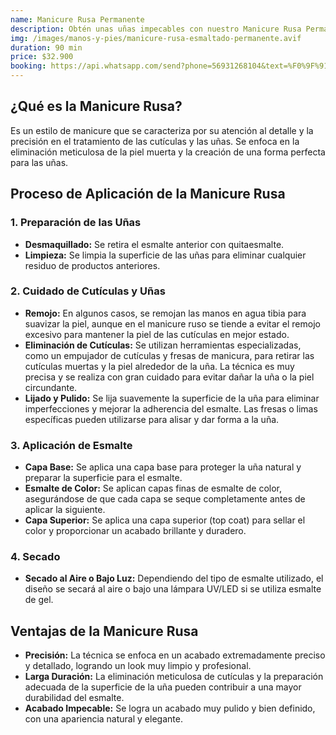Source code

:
 ```yaml
---
name: Manicure Rusa Permanente
description: Obtén unas uñas impecables con nuestro Manicure Rusa Permanente. Este tratamiento avanzado ofrece un acabado elegante y duradero, con un enfoque profesional en el cuidado y la belleza de tus manos.
img: /images/manos-y-pies/manicure-rusa-esmaltado-permanente.avif
duration: 90 min
price: $32.900
booking: https://api.whatsapp.com/send?phone=56931268104&text=%F0%9F%91%8B%F0%9F%8F%BB%20%C2%A1Hola!%20Quisiera%20agendar%20una%20hora%20para%20el%20manicure%20ruso%20%2B%20esmaltado%20permanente.
---
```


## ¿Qué es la Manicure Rusa?

Es un estilo de manicure que se caracteriza por su atención al detalle y la precisión en el tratamiento de las cutículas y las uñas. Se enfoca en la eliminación meticulosa de la piel muerta y la creación de una forma perfecta para las uñas.

## Proceso de Aplicación de la Manicure Rusa

### 1. Preparación de las Uñas

- **Desmaquillado:** Se retira el esmalte anterior con quitaesmalte.
- **Limpieza:** Se limpia la superficie de las uñas para eliminar cualquier residuo de productos anteriores.

### 2. Cuidado de Cutículas y Uñas

- **Remojo:** En algunos casos, se remojan las manos en agua tibia para suavizar la piel, aunque en el manicure ruso se tiende a evitar el remojo excesivo para mantener la piel de las cutículas en mejor estado.
- **Eliminación de Cutículas:** Se utilizan herramientas especializadas, como un empujador de cutículas y fresas de manicura, para retirar las cutículas muertas y la piel alrededor de la uña. La técnica es muy precisa y se realiza con gran cuidado para evitar dañar la uña o la piel circundante.
- **Lijado y Pulido:** Se lija suavemente la superficie de la uña para eliminar imperfecciones y mejorar la adherencia del esmalte. Las fresas o limas específicas pueden utilizarse para alisar y dar forma a la uña.

### 3. Aplicación de Esmalte

- **Capa Base:** Se aplica una capa base para proteger la uña natural y preparar la superficie para el esmalte.
- **Esmalte de Color:** Se aplican capas finas de esmalte de color, asegurándose de que cada capa se seque completamente antes de aplicar la siguiente.
- **Capa Superior:** Se aplica una capa superior (top coat) para sellar el color y proporcionar un acabado brillante y duradero.

### 4. Secado

- **Secado al Aire o Bajo Luz:** Dependiendo del tipo de esmalte utilizado, el diseño se secará al aire o bajo una lámpara UV/LED si se utiliza esmalte de gel.

## Ventajas de la Manicure Rusa

- **Precisión:** La técnica se enfoca en un acabado extremadamente preciso y detallado, logrando un look muy limpio y profesional.
- **Larga Duración:** La eliminación meticulosa de cutículas y la preparación adecuada de la superficie de la uña pueden contribuir a una mayor durabilidad del esmalte.
- **Acabado Impecable:** Se logra un acabado muy pulido y bien definido, con una apariencia natural y elegante.
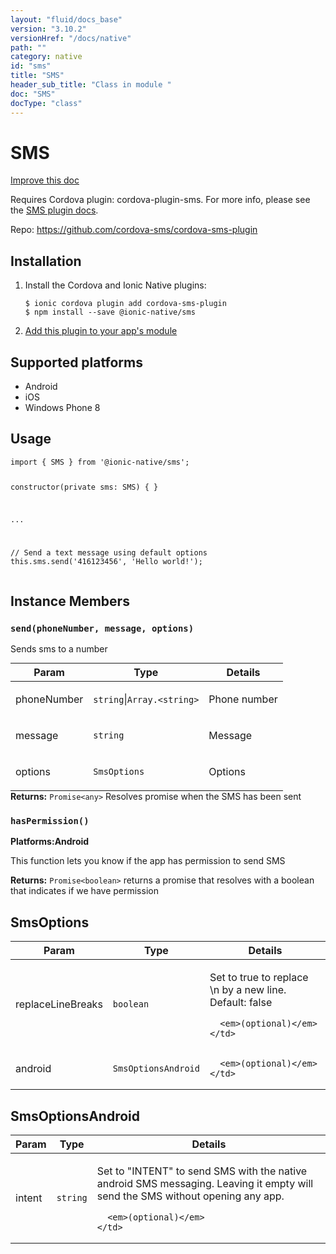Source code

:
 ```yaml
---
layout: "fluid/docs_base"
version: "3.10.2"
versionHref: "/docs/native"
path: ""
category: native
id: "sms"
title: "SMS"
header_sub_title: "Class in module "
doc: "SMS"
docType: "class"
---
```


<h1 class="api-title">SMS</h1>

<a class="improve-v2-docs" href="http://github.com/driftyco/ionic-native/edit/master/src/@ionic-native/plugins/sms/index.ts#L25">
  Improve this doc
</a>






<p>Requires Cordova plugin: cordova-plugin-sms. For more info, please see the <a href="https://github.com/cordova-sms/cordova-sms-plugin">SMS plugin docs</a>.</p>


<p>Repo:
  <a href="https://github.com/cordova-sms/cordova-sms-plugin">
    https://github.com/cordova-sms/cordova-sms-plugin
  </a>
</p>


<h2>Installation</h2>
<ol class="installation">
  <li>Install the Cordova and Ionic Native plugins:<br>
    <pre><code class="nohighlight">$ ionic cordova plugin add cordova-sms-plugin
$ npm install --save @ionic-native/sms
</code></pre>
  </li>
  <li><a href="https://ionicframework.com/docs/native/#Add_Plugins_to_Your_App_Module">Add this plugin to your app's module</a></li>
</ol>



<h2>Supported platforms</h2>
<ul>
  <li>Android</li><li>iOS</li><li>Windows Phone 8</li>
</ul>






<h2>Usage</h2>
<pre><code class="lang-typescript">import { SMS } from &#39;@ionic-native/sms&#39;;

constructor(private sms: SMS) { }


...


// Send a text message using default options
this.sms.send(&#39;416123456&#39;, &#39;Hello world!&#39;);
</code></pre>








<h2>Instance Members</h2>
<h3><a class="anchor" name="send" href="#send"></a><code>send(phoneNumber,&nbsp;message,&nbsp;options)</code></h3>




Sends sms to a number
<table class="table param-table" style="margin:0;">
  <thead>
  <tr>
    <th>Param</th>
    <th>Type</th>
    <th>Details</th>
  </tr>
  </thead>
  <tbody>
  <tr>
    <td>
      phoneNumber</td>
    <td>
      <code>string</code>|<code>Array.&lt;string&gt;</code>
    </td>
    <td>
      <p>Phone number</p>
</td>
  </tr>
  
  <tr>
    <td>
      message</td>
    <td>
      <code>string</code>
    </td>
    <td>
      <p>Message</p>
</td>
  </tr>
  
  <tr>
    <td>
      options</td>
    <td>
      <code>SmsOptions</code>
    </td>
    <td>
      <p>Options</p>
</td>
  </tr>
  </tbody>
</table>

<div class="return-value" markdown="1">
  <i class="icon ion-arrow-return-left"></i>
  <b>Returns:</b> <code>Promise&lt;any&gt;</code> Resolves promise when the SMS has been sent
</div><h3><a class="anchor" name="hasPermission" href="#hasPermission"></a><code>hasPermission()</code></h3>



<p>
  <strong>Platforms:</strong><strong class="tag">Android</strong>&nbsp;</p>


This function lets you know if the app has permission to send SMS


<div class="return-value" markdown="1">
  <i class="icon ion-arrow-return-left"></i>
  <b>Returns:</b> <code>Promise&lt;boolean&gt;</code> returns a promise that resolves with a boolean that indicates if we have permission
</div>





<h2><a class="anchor" name="SmsOptions" href="#SmsOptions"></a>SmsOptions</h2>

<table class="table param-table" style="margin:0;">
  <thead>
  <tr>
    <th>Param</th>
    <th>Type</th>
    <th>Details</th>
  </tr>
  </thead>
  <tbody>
  
  <tr>
    <td>
      replaceLineBreaks
    </td>
    <td>
      <code>boolean</code>
    </td>
    <td>
      <p>Set to true to replace \n by a new line. Default: false</p>

      <em>(optional)</em>
    </td>
  </tr>
  
  <tr>
    <td>
      android
    </td>
    <td>
      <code>SmsOptionsAndroid</code>
    </td>
    <td>
      
      <em>(optional)</em>
    </td>
  </tr>
  
  </tbody>
</table>


<h2><a class="anchor" name="SmsOptionsAndroid" href="#SmsOptionsAndroid"></a>SmsOptionsAndroid</h2>

<table class="table param-table" style="margin:0;">
  <thead>
  <tr>
    <th>Param</th>
    <th>Type</th>
    <th>Details</th>
  </tr>
  </thead>
  <tbody>
  
  <tr>
    <td>
      intent
    </td>
    <td>
      <code>string</code>
    </td>
    <td>
      <p>Set to &quot;INTENT&quot; to send SMS with the native android SMS messaging. Leaving it empty will send the SMS without opening any app.</p>

      <em>(optional)</em>
    </td>
  </tr>
  
  </tbody>
</table>





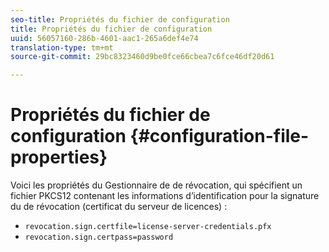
 ```yaml
---
seo-title: Propriétés du fichier de configuration
title: Propriétés du fichier de configuration
uuid: 56057160-286b-4601-aac1-265a6def4e74
translation-type: tm+mt
source-git-commit: 29bc8323460d9be0fce66cbea7c6fce46df20d61

---
```



# Propriétés du fichier de configuration {#configuration-file-properties}

Voici les propriétés du Gestionnaire de  de révocation, qui spécifient un fichier PKCS12 contenant les informations d’identification pour la signature du de révocation (certificat du serveur de licences) :

* `revocation.sign.certfile=license-server-credentials.pfx`
* `revocation.sign.certpass=password`

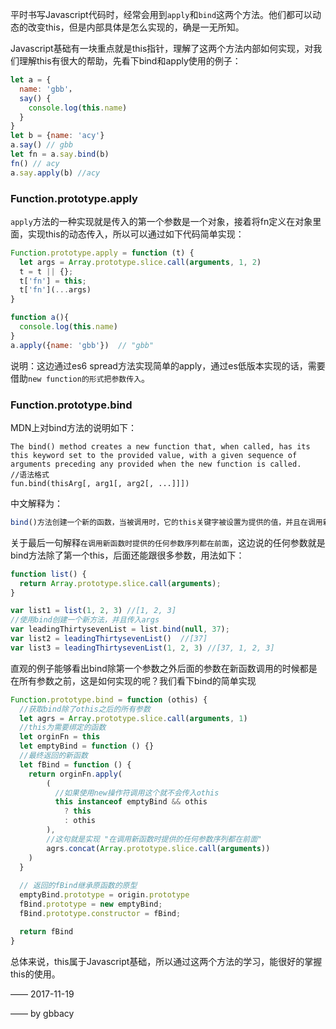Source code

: 平时书写Javascript代码时，经常会用到`apply`和`bind`这两个方法。他们都可以动态的改变this，但是内部具体是怎么实现的，确是一无所知。

Javascript基础有一块重点就是this指针，理解了这两个方法内部如何实现，对我们理解this有很大的帮助，先看下bind和apply使用的例子：

```js
let a = {
  name: 'gbb'，
  say() {
    console.log(this.name)
  }
}
let b = {name: 'acy'}
a.say() // gbb
let fn = a.say.bind(b)
fn() // acy
a.say.apply(b) //acy
```

### Function.prototype.apply

`apply`方法的一种实现就是传入的第一个参数是一个对象，接着将fn定义在对象里面，实现this的动态传入，所以可以通过如下代码简单实现：

```js
Function.prototype.apply = function (t) {
  let args = Array.prototype.slice.call(arguments, 1, 2)
  t = t || {};
  t['fn'] = this;
  t['fn'](...args)
}

function a(){
  console.log(this.name)
}
a.apply({name: 'gbb'})  // "gbb"
```

说明：这边通过es6 spread方法实现简单的apply，通过es低版本实现的话，需要借助`new function的形式把参数传入`。

### Function.prototype.bind

MDN上对bind方法的说明如下：

```
The bind() method creates a new function that, when called, has its this keyword set to the provided value, with a given sequence of arguments preceding any provided when the new function is called.
//语法格式
fun.bind(thisArg[, arg1[, arg2[, ...]]])
```

中文解释为：

```js
bind()方法创建一个新的函数，当被调用时，它的this关键字被设置为提供的值，并且在调用新函数时提供的任何参数序列都在前面。
```

关于最后一句解释`在调用新函数时提供的任何参数序列都在前面`，这边说的任何参数就是bind方法除了第一个this，后面还能跟很多参数，用法如下：

```js
function list() {
  return Array.prototype.slice.call(arguments);
}

var list1 = list(1, 2, 3) //[1, 2, 3]
//使用bind创建一个新方法，并且传入args
var leadingThirtysevenList = list.bind(null, 37);
var list2 = leadingThirtysevenList()  //[37]
var list3 = leadingThirtysevenList(1, 2, 3) //[37, 1, 2, 3]
```

直观的例子能够看出bind除第一个参数之外后面的参数在新函数调用的时候都是在所有参数之前，这是如何实现的呢？我们看下bind的简单实现

```js
Function.prototype.bind = function (othis) {
  //获取bind除了othis之后的所有参数
  let agrs = Array.prototype.slice.call(arguments, 1)
  //this为需要绑定的函数
  let orginFn = this
  let emptyBind = function () {}
  //最终返回的新函数
  let fBind = function () {
    return orginFn.apply(
    	(
          //如果使用new操作符调用这个就不会传入othis
          this instanceof emptyBind && othis
          	? this
          	: othis
        ),
        //这句就是实现 "在调用新函数时提供的任何参数序列都在前面"
      	agrs.concat(Array.prototype.slice.call(arguments))
    )
  }
  
  // 返回的fBind继承原函数的原型
  emptyBind.prototype = origin.prototype
  fBind.prototype = new emptyBind;
  fBind.prototype.constructor = fBind;

  return fBind
}
```

总体来说，this属于Javascript基础，所以通过这两个方法的学习，能很好的掌握this的使用。

—— 2017-11-19

—— by gbbacy

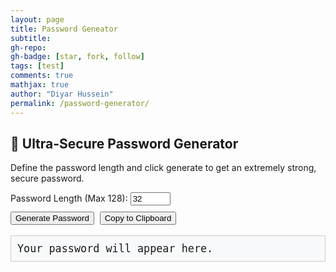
 ```yaml
---
layout: page
title: Password Geneator
subtitle: 
gh-repo: 
gh-badge: [star, fork, follow]
tags: [test]
comments: true
mathjax: true
author: "Diyar Hussein"
permalink: /password-generator/
---
```



<style>
#password-box {
  font-family: monospace;
  font-size: 1.2em;
  padding: 10px;
  background-color: #f8f9fa;
  border: 1px solid #ccc;
  word-break: break-all;
}
button {
  margin-top: 10px;
  margin-right: 5px;
}
</style>

<h2>🔐 Ultra-Secure Password Generator</h2>
<p>Define the password length and click generate to get an extremely strong, secure password.</p>

<label for="length">Password Length (Max 128):</label>
<input type="number" id="length" min="8" max="128" value="32">
<br>
<button onclick="generatePassword()">Generate Password</button>
<button onclick="copyPassword()">Copy to Clipboard</button>

<p id="password-box">Your password will appear here.</p>

<script>
function generatePassword() {
  const charset = "ABCDEFGHIJKLMNOPQRSTUVWXYZabcdefghijklmnopqrstuvwxyz0123456789!@#$%^&*()-_=+[]{}|;:,.<>?/`~";
  let length = parseInt(document.getElementById("length").value);
  if (isNaN(length) || length < 8 || length > 128) {
    alert("Please choose a valid length between 8 and 128.");
    return;
  }

  let password = '';
  const array = new Uint32Array(length);
  window.crypto.getRandomValues(array); // Cryptographically secure RNG

  for (let i = 0; i < length; i++) {
    password += charset[array[i] % charset.length];
  }

  document.getElementById("password-box").innerText = password;
}

function copyPassword() {
  const password = document.getElementById("password-box").innerText;
  if (!password || password.includes("Your password")) {
    alert("No password to copy!");
    return;
  }

  navigator.clipboard.writeText(password).then(() => {
    alert("Password copied to clipboard.");
  }).catch(err => {
    console.error("Copy failed", err);
    alert("Failed to copy. Please try manually.");
  });
}
</script>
○ ○ ○
**Exercise description:** This task calls for each line of the material that contains "fresas".

**Task response:**
- **Eliminación de Cutículas:** Se utilizan herramientas especializadas, como un empujador de cutículas y fresas de manicura, para retirar las cutículas muertas y la piel alrededor de la uña. La técnica es muy precisa y se realiza con gran cuidado para evitar dañar la uña o la piel circundante.
- **Lijado y Pulido:** Se lija suavemente la superficie de la uña para eliminar imperfecciones y mejorar la adherencia del esmalte. Las fresas o limas específicas pueden utilizarse para alisar y dar forma a la uña.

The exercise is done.